People should just acknowledged it exists and then move on. But, of course, the do not move on.


----------



## Nevada (Sep 9, 2004)

DEKE01 said:


> What exactly do you think one bigoted evil murderer settled?
> 
> Are you saying all whites are represented by him? All men? All white men?


I'm saying that racism still exists in America.


----------



## MO_cows (Aug 14, 2010)

Nevada said:


> I'm saying that racism still exists in America.


Well duh. But what you'll probably never admit is that there is plenty of racism towards whites too.

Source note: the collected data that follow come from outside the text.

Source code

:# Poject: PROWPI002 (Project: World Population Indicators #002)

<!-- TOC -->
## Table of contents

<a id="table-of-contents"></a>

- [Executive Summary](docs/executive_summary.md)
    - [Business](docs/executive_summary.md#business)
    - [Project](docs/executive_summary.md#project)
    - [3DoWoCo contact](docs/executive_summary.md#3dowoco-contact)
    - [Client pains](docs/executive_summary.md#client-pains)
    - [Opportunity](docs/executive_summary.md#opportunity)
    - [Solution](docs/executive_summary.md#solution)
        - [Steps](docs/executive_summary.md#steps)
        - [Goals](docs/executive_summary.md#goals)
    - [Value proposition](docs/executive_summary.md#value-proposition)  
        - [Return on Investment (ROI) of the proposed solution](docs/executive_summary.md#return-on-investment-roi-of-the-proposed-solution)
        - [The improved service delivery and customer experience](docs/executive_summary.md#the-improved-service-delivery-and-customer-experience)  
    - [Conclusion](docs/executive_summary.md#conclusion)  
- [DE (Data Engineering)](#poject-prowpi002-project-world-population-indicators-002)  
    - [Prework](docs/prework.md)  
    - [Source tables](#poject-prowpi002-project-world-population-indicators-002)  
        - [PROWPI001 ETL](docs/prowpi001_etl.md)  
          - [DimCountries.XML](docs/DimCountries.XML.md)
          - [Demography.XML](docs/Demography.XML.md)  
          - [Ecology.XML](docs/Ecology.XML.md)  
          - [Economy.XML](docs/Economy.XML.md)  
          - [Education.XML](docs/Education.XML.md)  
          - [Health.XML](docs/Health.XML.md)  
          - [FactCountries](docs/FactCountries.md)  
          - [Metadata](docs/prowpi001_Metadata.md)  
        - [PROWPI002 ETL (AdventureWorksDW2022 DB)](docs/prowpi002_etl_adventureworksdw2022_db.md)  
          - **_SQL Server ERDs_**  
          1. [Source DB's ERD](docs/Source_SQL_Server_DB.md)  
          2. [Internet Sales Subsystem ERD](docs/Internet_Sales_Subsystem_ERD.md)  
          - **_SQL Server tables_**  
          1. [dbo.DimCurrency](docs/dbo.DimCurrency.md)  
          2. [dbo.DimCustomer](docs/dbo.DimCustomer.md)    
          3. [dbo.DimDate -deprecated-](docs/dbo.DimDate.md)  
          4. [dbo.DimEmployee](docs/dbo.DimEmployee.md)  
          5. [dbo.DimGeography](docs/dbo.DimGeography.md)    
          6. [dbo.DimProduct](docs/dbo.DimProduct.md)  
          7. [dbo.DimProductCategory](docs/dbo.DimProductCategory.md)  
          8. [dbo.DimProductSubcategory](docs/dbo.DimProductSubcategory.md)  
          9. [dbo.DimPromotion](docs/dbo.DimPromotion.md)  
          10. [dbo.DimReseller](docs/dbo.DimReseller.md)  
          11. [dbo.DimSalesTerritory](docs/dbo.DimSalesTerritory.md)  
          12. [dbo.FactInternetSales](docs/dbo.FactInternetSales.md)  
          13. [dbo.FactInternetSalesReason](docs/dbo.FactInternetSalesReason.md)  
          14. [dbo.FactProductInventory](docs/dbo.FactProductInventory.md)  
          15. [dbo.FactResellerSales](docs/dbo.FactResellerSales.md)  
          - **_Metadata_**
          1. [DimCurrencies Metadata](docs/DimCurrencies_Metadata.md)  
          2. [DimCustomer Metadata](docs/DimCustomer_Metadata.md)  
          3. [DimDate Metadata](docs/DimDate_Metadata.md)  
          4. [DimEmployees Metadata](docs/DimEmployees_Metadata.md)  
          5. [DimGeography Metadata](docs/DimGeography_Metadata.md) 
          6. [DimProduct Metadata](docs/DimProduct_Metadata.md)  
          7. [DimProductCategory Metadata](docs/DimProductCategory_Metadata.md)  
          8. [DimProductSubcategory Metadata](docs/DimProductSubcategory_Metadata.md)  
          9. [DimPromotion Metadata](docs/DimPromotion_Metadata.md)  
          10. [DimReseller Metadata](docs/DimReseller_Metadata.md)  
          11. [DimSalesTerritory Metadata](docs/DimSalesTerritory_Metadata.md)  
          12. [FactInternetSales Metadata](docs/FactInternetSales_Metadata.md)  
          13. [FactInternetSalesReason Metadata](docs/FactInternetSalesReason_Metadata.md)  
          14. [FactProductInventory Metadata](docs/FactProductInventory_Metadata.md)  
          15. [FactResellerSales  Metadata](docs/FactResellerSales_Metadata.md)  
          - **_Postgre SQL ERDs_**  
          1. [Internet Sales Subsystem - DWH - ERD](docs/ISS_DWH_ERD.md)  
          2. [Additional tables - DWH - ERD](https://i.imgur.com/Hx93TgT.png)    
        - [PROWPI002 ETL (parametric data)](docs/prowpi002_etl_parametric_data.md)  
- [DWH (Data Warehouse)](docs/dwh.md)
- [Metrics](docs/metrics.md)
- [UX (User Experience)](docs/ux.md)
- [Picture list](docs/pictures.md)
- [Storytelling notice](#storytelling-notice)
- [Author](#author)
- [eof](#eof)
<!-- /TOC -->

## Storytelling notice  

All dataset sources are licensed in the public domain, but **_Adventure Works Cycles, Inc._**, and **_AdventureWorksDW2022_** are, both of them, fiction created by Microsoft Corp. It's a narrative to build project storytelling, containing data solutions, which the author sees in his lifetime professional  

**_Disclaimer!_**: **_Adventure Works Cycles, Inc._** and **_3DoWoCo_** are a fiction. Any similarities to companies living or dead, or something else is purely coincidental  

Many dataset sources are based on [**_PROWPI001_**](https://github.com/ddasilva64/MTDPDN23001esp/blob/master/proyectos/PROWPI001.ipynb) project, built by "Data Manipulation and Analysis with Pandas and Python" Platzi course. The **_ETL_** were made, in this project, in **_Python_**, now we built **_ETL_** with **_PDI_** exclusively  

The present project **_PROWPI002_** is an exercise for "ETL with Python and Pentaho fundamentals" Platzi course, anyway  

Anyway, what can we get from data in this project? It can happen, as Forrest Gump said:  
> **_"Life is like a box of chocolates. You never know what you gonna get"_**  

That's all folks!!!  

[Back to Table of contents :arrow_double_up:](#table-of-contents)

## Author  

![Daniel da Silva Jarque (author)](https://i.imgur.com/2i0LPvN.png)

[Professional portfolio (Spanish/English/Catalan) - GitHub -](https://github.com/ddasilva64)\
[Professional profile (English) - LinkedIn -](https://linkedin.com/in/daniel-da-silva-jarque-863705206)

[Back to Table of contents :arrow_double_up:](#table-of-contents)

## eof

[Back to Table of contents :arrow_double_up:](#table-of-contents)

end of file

But in spite of all this, people of all stripes go to school and work together every day. Live together in a lot of places. Marry each other at a higher rate than ever before. We have made a lot of progress and continue to make progress. But beating up a whole group of people for the actions of a few or just one, isn't productive to that progress at all.


----------



## where I want to (Oct 28, 2008)

I've been thinking a lot on this right now due to an interview that I caught on NPR. In the part I caught a man was saying that he was very lucky because there are so many ways a black man can get trapped on a bad path as had happened to many of his friends. The interview asked for an example. So he said he and two friends were walking to a party when a man offered them a ride. They piled in, even though they barely knew the driver, who was acting very 'gangster" (the speaker's words) but soon got stopped by a policeman. They were all worried because they 'were three black young men in a car with someone who might be in serious trouble and the police would not care what the goals and aspirations of these young men or that he was a straight a student." 
But the driver suddenly became "all respectful and stopped acting all gangsta", the policeman let him off with a warning about his broken tail light. And thus he was lucky.
I thought how different the ideas that the speaker came away with than mine. My idea was that I would have learned that I judged the driver wrong as he turned out not to be so tough after all, that I should be careful about who I associate with in the first place, that being respectful was more useful than posturing and that my idea about the racist policeman was wrong. His was that he was lucky that the driver changed his attitude and did not drag them into a conflict with unquestioned racist policeman, where upon the world would have inevitably treated him unfairly because he was black. 

There is no common language there.

And the same applies to the sign- it might not occur to me that it is other than making a joke about unusally violent places- ie it would not occur to me that they are mostly black communities. While someone looking for race in everything would not think it meant anything else.


----------



## DEKE01 (Jul 17, 2013)

Nevada said:


> I'm saying that racism still exists in America.


Thank you for that insightful nugget of deep thinking gold. I'm sure we are all better off for you having the wisdom and intelligence to bring this to our attention.


----------



## Tricky Grama (Oct 7, 2006)

MO_cows said:


> Well duh. But what you'll probably never admit is that there is plenty of racism towards whites too.
> 
> But in spite of all this, people of all stripes go to school and work together every day. Live together in a lot of places. Marry each other at a higher rate than ever before. We have made a lot of progress and continue to make progress. But beating up a whole group of people for the actions of a few or just one, isn't productive to that progress at all.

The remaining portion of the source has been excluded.